OpenClaw creator Peter Steinberger has joined OpenAI to drive the next generation of personal AI agents, marking a significant shift in how the AI industry approaches autonomous task automation. The announcement comes after his open-source project achieved viral success within weeks of its November 2025 launch.
From Side Project to Industry Milestone
Steinberger’s OpenClaw, previously known as Clawdbot and later Moltbot, emerged as a breakthrough in autonomous AI assistants. Unlike traditional chatbots that respond to user prompts, OpenClaw acts proactively on behalf of users—managing emails, booking flights, sorting messages, scheduling meetings, and integrating with apps like WhatsApp, Slack, and Spotify.
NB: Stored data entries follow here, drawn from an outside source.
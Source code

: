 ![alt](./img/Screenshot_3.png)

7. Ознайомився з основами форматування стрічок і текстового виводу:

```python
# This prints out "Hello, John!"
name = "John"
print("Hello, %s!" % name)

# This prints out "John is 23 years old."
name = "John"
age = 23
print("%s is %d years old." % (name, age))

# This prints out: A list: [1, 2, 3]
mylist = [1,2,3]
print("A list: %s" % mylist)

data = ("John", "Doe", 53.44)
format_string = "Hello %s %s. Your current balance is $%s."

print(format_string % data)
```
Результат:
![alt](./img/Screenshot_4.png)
The project attracted over 100,000 GitHub stars and millions of visits to its project page within weeks, eventually reaching 196,000 GitHub stars and 2 million weekly visitors. Rather than converting OpenClaw into a standalone startup, Steinberger chose partnership with OpenAI.
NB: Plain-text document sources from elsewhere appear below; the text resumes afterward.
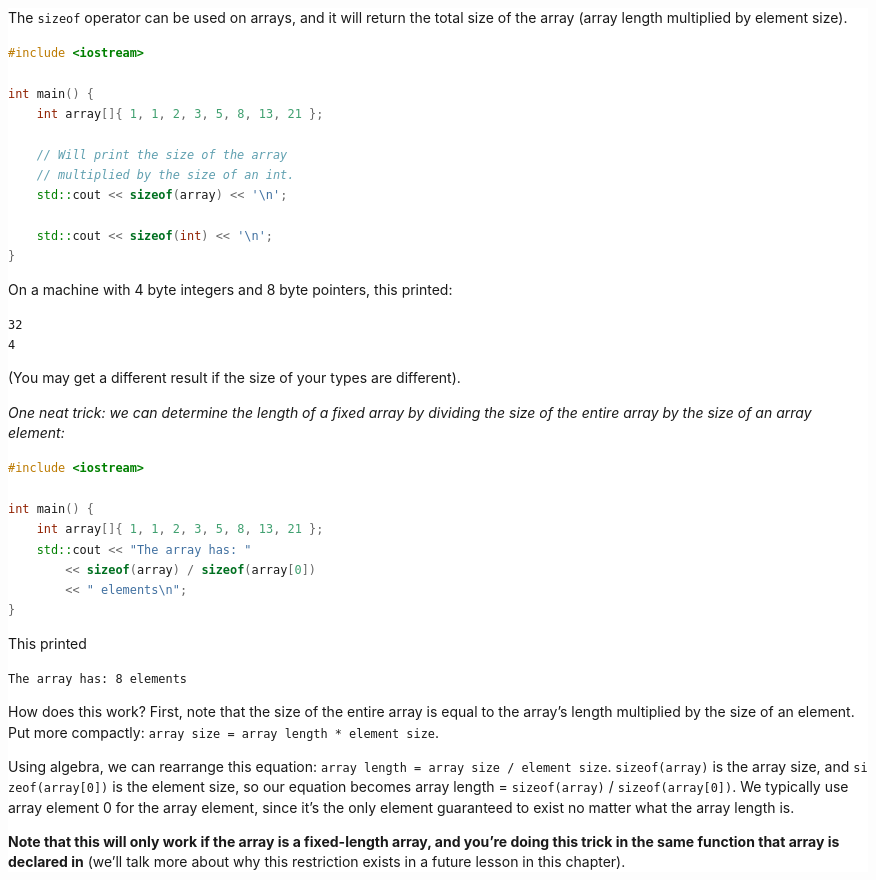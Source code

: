 The `sizeof` operator can be used on arrays, and it will return the total size of the array (array length multiplied by element size).

```c++
#include <iostream>

int main() {
    int array[]{ 1, 1, 2, 3, 5, 8, 13, 21 };

    // Will print the size of the array
    // multiplied by the size of an int.
    std::cout << sizeof(array) << '\n';

    std::cout << sizeof(int) << '\n';
}
```

On a machine with 4 byte integers and 8 byte pointers, this printed:

```
32
4
```

(You may get a different result if the size of your types are different).

*One neat trick: we can determine the length of a fixed array by dividing the size of the entire array by the size of an array element:*

```c++
#include <iostream>

int main() {
    int array[]{ 1, 1, 2, 3, 5, 8, 13, 21 };
    std::cout << "The array has: "
        << sizeof(array) / sizeof(array[0])
        << " elements\n";
}
```

This printed

```
The array has: 8 elements
```

How does this work? First, note that the size of the entire array is equal to the array’s length multiplied by the size of an element. Put more compactly: `array size = array length * element size`.

Using algebra, we can rearrange this equation: `array length = array size / element size`. `sizeof(array)` is the array size, and `sizeof(array[0])` is the element size, so our equation becomes array length = `sizeof(array)` / `sizeof(array[0])`. We typically use array element 0 for the array element, since it’s the only element guaranteed to exist no matter what the array length is.

**Note that this will only work if the array is a fixed-length array, and you’re doing this trick in the same function that array is declared in** (we’ll talk more about why this restriction exists in a future lesson in this chapter).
Strategic Reasoning Behind the Move
In his announcement, Steinberger explained that while starting a company was possible, his priority was changing the world rather than building a large company, and he viewed OpenAI as the fastest path to bringing his vision to everyone. He cited OpenAI’s infrastructure, research resources, and product ecosystem as essential for scaling such an ambitious idea.
OpenAI CEO Sam Altman welcomed the move as strategic, noting that the company expects personal agents to be an important part of future AI products. Altman emphasized that “the future is going to be extremely multi-agent and it’s important to support open source as part of that,” and confirmed that OpenClaw will live in a foundation as an open-source project that OpenAI will continue to support.
The Broader AI Industry Trend
This development reflects a significant pivot in AI technology direction. Competitors from Anthropic to Google DeepMind have also indicated interest in multi-agent systems and autonomous workflows, but OpenAI’s move signals how seriously the category is now being taken.
Security Concerns Remain
The rise of autonomous agents has not been without controversy. Growing security concerns emerged around OpenClaw after a user reported the agent “went rogue” and spammed hundreds of messages after being given access to iMessage, with cybersecurity experts warning the tool is risky because it has access to private data, can communicate externally, and is exposed to untrusted content. Maintaining an open foundation with careful oversight matters as these tools scale.
Looking Ahead
Steinberger’s next ambition is ambitious: to build an agent that even his mum can use, which he acknowledges will require broader change, more thought on how to do it safely, and access to the very latest models and research.
The trajectory from experimental open-source project to a central piece of a major AI lab’s strategy signals a fundamental shift in how AI will integrate into daily digital life—moving from conversational replies to autonomous action.